- [Task directions]:
Only the number is wanted: state how many lines of the data below contain the word "from".

- [Material shown]:
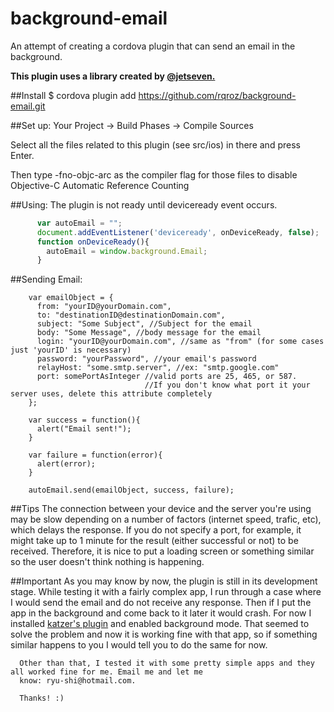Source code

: # background-email
An attempt of creating a cordova plugin that can send an email in the background.

**This plugin uses a library created by [@jetseven.](https://github.com/jetseven/skpsmtpmessage)**
  
  
##Install
  $ cordova plugin add https://github.com/rqroz/background-email.git

##Set up:
Your Project -> Build Phases -> Compile Sources

Select all the files related to this plugin (see src/ios) in there and press Enter.

Then type -fno-objc-arc as the compiler flag for those files to disable Objective-C Automatic Reference Counting
  
##Using:
The plugin is not ready until deviceready event occurs.
```JavaScript
      var autoEmail = "";
      document.addEventListener('deviceready', onDeviceReady, false);
      function onDeviceReady(){
        autoEmail = window.background.Email;
      }
```

##Sending Email:
  ```
      var emailObject = {
        from: "yourID@yourDomain.com",
        to: "destinationID@destinationDomain.com",
        subject: "Some Subject", //Subject for the email
        body: "Some Message", //body message for the email
        login: "yourID@yourDomain.com", //same as "from" (for some cases just 'yourID' is necessary)
        password: "yourPassword", //your email's password
        relayHost: "some.smtp.server", //ex: "smtp.google.com"
        port: somePortAsInteger //valid ports are 25, 465, or 587.
                                //If you don't know what port it your server uses, delete this attribute completely
      };
      
      var success = function(){
        alert("Email sent!");
      }
      
      var failure = function(error){
        alert(error);
      }
      
      autoEmail.send(emailObject, success, failure);
```

##Tips
      The connection between your device and the server you're using may be slow depending on a number of factors
      (internet speed, trafic, etc), which delays the response. If you do not specify a port, for example, it might
      take up to 1 minute for the result (either successful or not) to be received. Therefore, it is nice to put a
      loading screen or something similar so the user doesn't think nothing is happening.
      
##Important
      As you may know by now, the plugin is still in its development stage. While testing it with a fairly complex
      app, I run through a case where I would send the email and do not receive any response. Then if I put the app 
      in the background and come back to it later it would crash. For now I installed 
      [katzer's plugin](https://github.com/katzer/cordova-plugin-background-mode) and enabled background mode. That
      seemed to solve the problem and now it is working fine with that app, so if something similar happens to you
      I would tell you to do the same for now.
      
      Other than that, I tested it with some pretty simple apps and they all worked fine for me. Email me and let me 
      know: ryu-shi@hotmail.com.
      
      Thanks! :)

- [The answer]:
2